→ What you should do
In the entries below, the word "main" appears on some lines. Copy each of those lines.

━━━━━ Input data

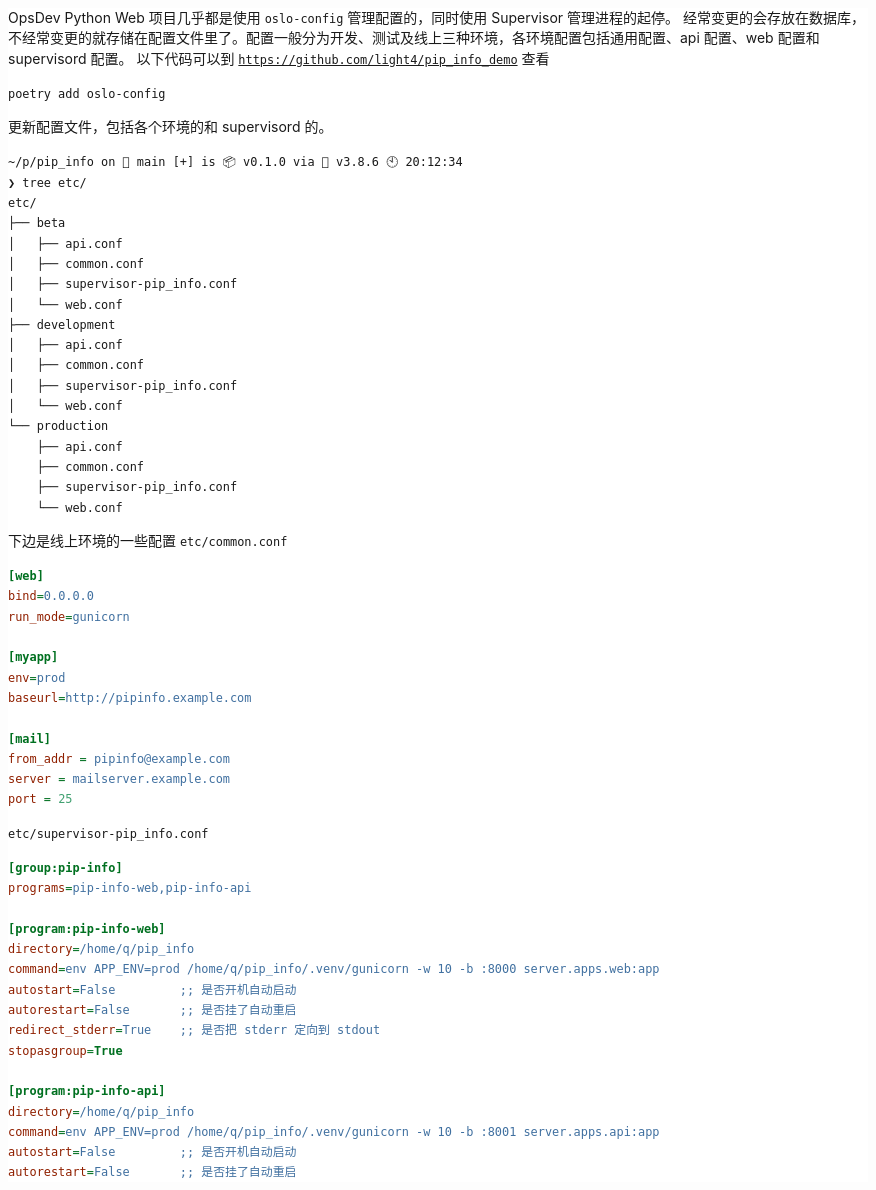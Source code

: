 OpsDev Python Web 项目几乎都是使用 `oslo-config` 管理配置的，同时使用 Supervisor 管理进程的起停。
经常变更的会存放在数据库，不经常变更的就存储在配置文件里了。配置一般分为开发、测试及线上三种环境，各环境配置包括通用配置、api 配置、web 配置和 supervisord 配置。
以下代码可以到 [`https://github.com/light4/pip_info_demo`][pip_info_demo] 查看

```bash
poetry add oslo-config
```

更新配置文件，包括各个环境的和 supervisord 的。

```plain
~/p/pip_info on  main [+] is 📦 v0.1.0 via 🐍 v3.8.6 🕙 20:12:34
❯ tree etc/
etc/
├── beta
│   ├── api.conf
│   ├── common.conf
│   ├── supervisor-pip_info.conf
│   └── web.conf
├── development
│   ├── api.conf
│   ├── common.conf
│   ├── supervisor-pip_info.conf
│   └── web.conf
└── production
    ├── api.conf
    ├── common.conf
    ├── supervisor-pip_info.conf
    └── web.conf
```

下边是线上环境的一些配置
`etc/common.conf`

```ini
[web]
bind=0.0.0.0
run_mode=gunicorn

[myapp]
env=prod
baseurl=http://pipinfo.example.com

[mail]
from_addr = pipinfo@example.com
server = mailserver.example.com
port = 25
```

`etc/supervisor-pip_info.conf`

```ini
[group:pip-info]
programs=pip-info-web,pip-info-api

[program:pip-info-web]
directory=/home/q/pip_info
command=env APP_ENV=prod /home/q/pip_info/.venv/gunicorn -w 10 -b :8000 server.apps.web:app
autostart=False         ;; 是否开机自动启动
autorestart=False       ;; 是否挂了自动重启
redirect_stderr=True    ;; 是否把 stderr 定向到 stdout
stopasgroup=True

[program:pip-info-api]
directory=/home/q/pip_info
command=env APP_ENV=prod /home/q/pip_info/.venv/gunicorn -w 10 -b :8001 server.apps.api:app
autostart=False         ;; 是否开机自动启动
autorestart=False       ;; 是否挂了自动重启
```

[poetry]: https://github.com/python-poetry/poetry
[pip_info_demo]: https://github.com/light4/pip_info_demo
[pip_info_demo_console]: https://github.com/light4/pip_info_demo/blob/main/server/apps/scripts/console.py
[vue-admin-template]: https://github.com/PanJiaChen/vue-admin-template
[parceljs]: https://parceljs.org/getting_started.html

━━━━━━━━━━

→ Task result
~/p/pip_info on  main [+] is 📦 v0.1.0 via 🐍 v3.8.6 🕙 20:12:34
[pip_info_demo_console]: https://github.com/light4/pip_info_demo/blob/main/server/apps/scripts/console.py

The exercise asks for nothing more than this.